Above: Tesla pulls ahead of Ford in valuation on Monday (Image: CNN Money)

So what sparked this sudden jump in Tesla's stock price? Motley Fool reported, "For its first quarter of 2017, Tesla said this weekend that it delivered just over 25,000 vehicles during the quarter, up 69% year over year compared to its deliveries in the year-ago quarter... Of these deliveries, Tesla said about 13,450 units were Model S and 11,550 were Model X. While both figures were up year over year and sequentially, Tesla's 11,550 Model X deliveries were a bright spot, highlighting the company's ongoing rapid ramp-up of production and deliveries of the late-2015 introduced all-electric SUV. Tesla's record quarterly Model X deliveries were up 381% year over year and 21% sequentially."

 

Above: This weekend, Tesla reported its Q1 2017 vehicle deliveries (Image: Motley Fool)

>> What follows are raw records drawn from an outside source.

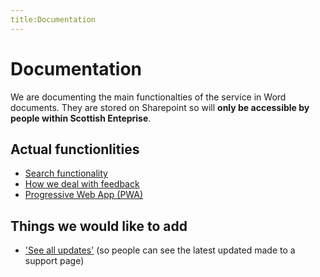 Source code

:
 ```yaml
---
title:Documentation
---
```

# Documentation

We are documenting the main functionalties of the service in Word documents. They are stored on Sharepoint so will **only be accessible by people within Scottish Enteprise**.

## Actual functionlities
- [Search functionality](https://scotent.sharepoint.com/:w:/r/sites/External-FindBusinessSupport/Project%20Space/Documentation%20-%202021/Search%20Functionality/FBS-Search-documentation.docx?d=w1cf943ba56f5450e82b9a11a63a79a9e&csf=1&web=1&e=2l007y)
- [How we deal with feedback](https://scotent.sharepoint.com/:w:/r/sites/External-FindBusinessSupport/Project%20Space/Documentation%20-%202021/Performance/Feedback/FBS-feedback-documentation.docx?d=wd37a6d238b6d48379b49634fc66df8f7&csf=1&web=1&e=S3nqa7)
- [Progressive Web App (PWA)](https://scotent.sharepoint.com/:w:/r/sites/External-FindBusinessSupport/Project%20Space/Documentation%20-%202021/FBS-PWA-documentation.docx?d=w77fea9e50e7e4b3eac2c2a4d6b6924a0&csf=1&web=1&e=NtN3iu)

## Things we would like to add
- ['See all updates'](https://scotent.sharepoint.com/:w:/r/sites/External-FindBusinessSupport/Project%20Space/Documentation%20-%202021/Content/FBS-See-all-updates-content-documentation.docx?d=w930fceb05a99480e8eb957ad4d698233&csf=1&web=1&e=rGOXVs) (so people can see the latest updated made to a support page)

The New York Times reported that, "While G.M. and Ford may have strong profits and healthy balance sheets, Tesla offers something Wall Street loves much more: the potential for dramatic growth." Karl Brauer, a senior editor at Kelley Blue Book explains: "Investors want something that is going to go up in orders of magnitude in six months to six years, and Tesla is that story. Nobody thinks Ford or G.M. is going to do that. [And] Tesla is very vocal in talking about how they are positioned as we move from humans driving cars powered by gasoline to computers driving cars powered by batteries."

 

Above: Wall Street Journal Detroit bureau chief John Stoll discusses Tesla's meteoric rise (Youtube: Wall Street Journal)

Tesla is also positioned as more than just an automaker. It's a technology company — many see its expertise as a battery manufacturer. “It’s almost like Tesla is positioned in people’s minds as an energy storage company that happens to put most of its batteries on wheels... while you have Ford and G.M., and they’re these decades-old, more-institutional industrial companies,said Andrew Stewart, chief investment officer at Exchange Capital Management. At the end of the day, Tesla is not a company that echoes the past, it's one that represents the future. Elon Musk reminded us, "Tesla is absurdly overvalued if based on the past, but that's irrelevant. A stock price represents risk-adjusted future cash flows."